These disparities have led to a decline in life expectancy at birth between 2019 and 2020 overall, but this decline was seen most prominently for Black and Hispanic individuals, he said. Williams noted there has been no decline of this magnitude since 1944.

Drivers of disparities

“Income, education, occupational status or wealth is a powerful predictor of variations in health,” Williams said, “and there are large gaps in socioeconomic status in the United States.”

According to a study that evaluated data from the U.S. Census Bureau in 2018, for every $1 a white household earned, Black households earned $.059, Hispanic households earned $0.73 and American Indian households earned $0.59. Williams referenced another study regarding wealth that revealed that for every $1 of wealth a white individual has, a Black individual has $0.10, a Latino individual has $0.12 and individuals of other races have $0.38.

Additionally, data show African Americans with a college degree and with the longest life expectancy of the group have a shorter life expectancy than white individuals with a college education, white individuals with some college education and white individuals with just a high school education.

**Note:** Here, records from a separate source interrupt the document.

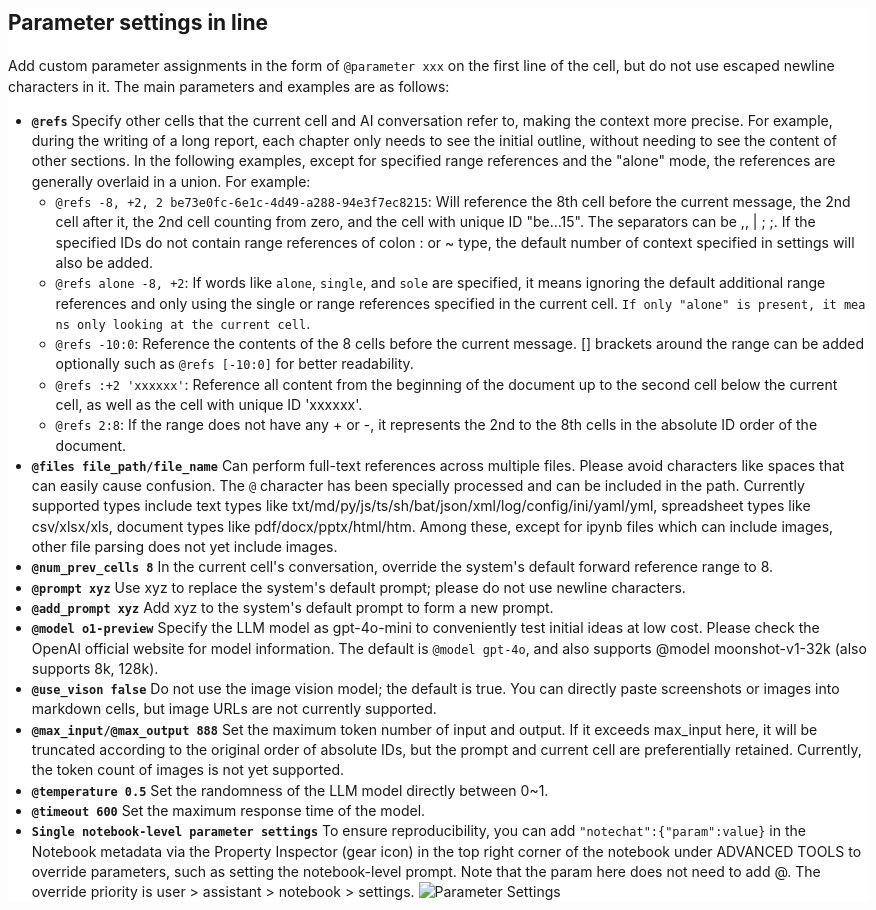 ## **Parameter settings in line**

Add custom parameter assignments in the form of `@parameter xxx` on the first line of the cell, but do not use escaped newline characters in it. The main parameters and examples are as follows:

- **`@refs`** Specify other cells that the current cell and AI conversation refer to, making the context more precise. For example, during the writing of a long report, each chapter only needs to see the initial outline, without needing to see the content of other sections. In the following examples, except for specified range references and the "alone" mode, the references are generally overlaid in a union. For example:
  - `@refs -8, +2, 2 be73e0fc-6e1c-4d49-a288-94e3f7ec8215`: Will reference the 8th cell before the current message, the 2nd cell after it, the 2nd cell counting from zero, and the cell with unique ID "be...15". The separators can be ,, | ; ;. If the specified IDs do not contain range references of colon : or ~ type, the default number of context specified in settings will also be added.
  - `@refs alone -8, +2`: If words like `alone`, `single`, and `sole` are specified, it means ignoring the default additional range references and only using the single or range references specified in the current cell. `If only "alone" is present, it means only looking at the current cell`.
  - `@refs -10:0`: Reference the contents of the 8 cells before the current message. [] brackets around the range can be added optionally such as `@refs [-10:0]` for better readability.
  - `@refs :+2 'xxxxxx'`: Reference all content from the beginning of the document up to the second cell below the current cell, as well as the cell with unique ID 'xxxxxx'.
  - `@refs 2:8`: If the range does not have any + or -, it represents the 2nd to the 8th cells in the absolute ID order of the document.
- **`@files file_path/file_name`** Can perform full-text references across multiple files. Please avoid characters like spaces that can easily cause confusion. The `@` character has been specially processed and can be included in the path. Currently supported types include text types like txt/md/py/js/ts/sh/bat/json/xml/log/config/ini/yaml/yml, spreadsheet types like csv/xlsx/xls, document types like pdf/docx/pptx/html/htm. Among these, except for ipynb files which can include images, other file parsing does not yet include images.
- **`@num_prev_cells 8`** In the current cell's conversation, override the system's default forward reference range to 8.
- **`@prompt xyz`** Use xyz to replace the system's default prompt; please do not use newline characters.
- **`@add_prompt xyz`** Add xyz to the system's default prompt to form a new prompt.
- **`@model o1-preview`** Specify the LLM model as gpt-4o-mini to conveniently test initial ideas at low cost. Please check the OpenAI official website for model information. The default is `@model gpt-4o`, and also supports @model moonshot-v1-32k (also supports 8k, 128k).
- **`@use_vison false`** Do not use the image vision model; the default is true. You can directly paste screenshots or images into markdown cells, but image URLs are not currently supported.
- **`@max_input/@max_output 888`** Set the maximum token number of input and output. If it exceeds max_input here, it will be truncated according to the original order of absolute IDs, but the prompt and current cell are preferentially retained. Currently, the token count of images is not yet supported.
- **`@temperature 0.5`** Set the randomness of the LLM model directly between 0~1.
- **`@timeout 600`** Set the maximum response time of the model.
- **`Single notebook-level parameter settings`** To ensure reproducibility, you can add `"notechat":{"param":value}` in the Notebook metadata via the Property Inspector (gear icon) in the top right corner of the notebook under ADVANCED TOOLS to override parameters, such as setting the notebook-level prompt. Note that the param here does not need to add @. The override priority is user > assistant > notebook > settings.
  ![Parameter Settings](https://raw.githubusercontent.com/firezym/jupyterlab-notechat/main/images/intro_notebook_level_params.bmp)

Therefore, Williams said a strong driver of racial disparities in health care is racism. As he said in a previous lecture that Healio covered, desegregating neighborhoods will also reduce racial disparities in health because where one lives is a driver of opportunity and leads to the other drivers of disparities. By eliminating segregation, disparities in income, education and health would be erased, according to studies Williams referenced.

What can be done

If physicians listen to patients and communicate without racial bias, not only will they find better health outcomes, but they will also build trust with their patients, Williams said. This can also be achieved by diversifying the workforce to meet the needs of all patients. Similarly, Williams said physicians must do what they can to ensure health access for all.

In addition to changing practice management and becoming involved in policy, Williams referenced some hospitals that are creatively eradicating disparities.

While Boston Medical Center built a rooftop farm to give back to its local community and provide better nutrition for its patients, Loma Linda University Health built a $68 million education clinic and dedicated a top floor to a “gateway college” to lower unemployment rates and provide job skills for high school graduates, Williams said. The gateway college offers medical certificates to students.

Similarly, Williams used Rush University as an example of what an academic center can do. To reduce the life expectancy gap between neighborhoods in its community by 50% by 2030, Rush University initiatives have included projects with high school students to bring community members into health care, projects to support local businesses and incentivize employee volunteer programs.

“We need to build a science base that will guide us in developing the political will to address the racial and social inequities,” Williams concluded. “There is no political will, there’s no desire to make a change, if we don’t feel the pain – if we don’t sympathize with individuals.”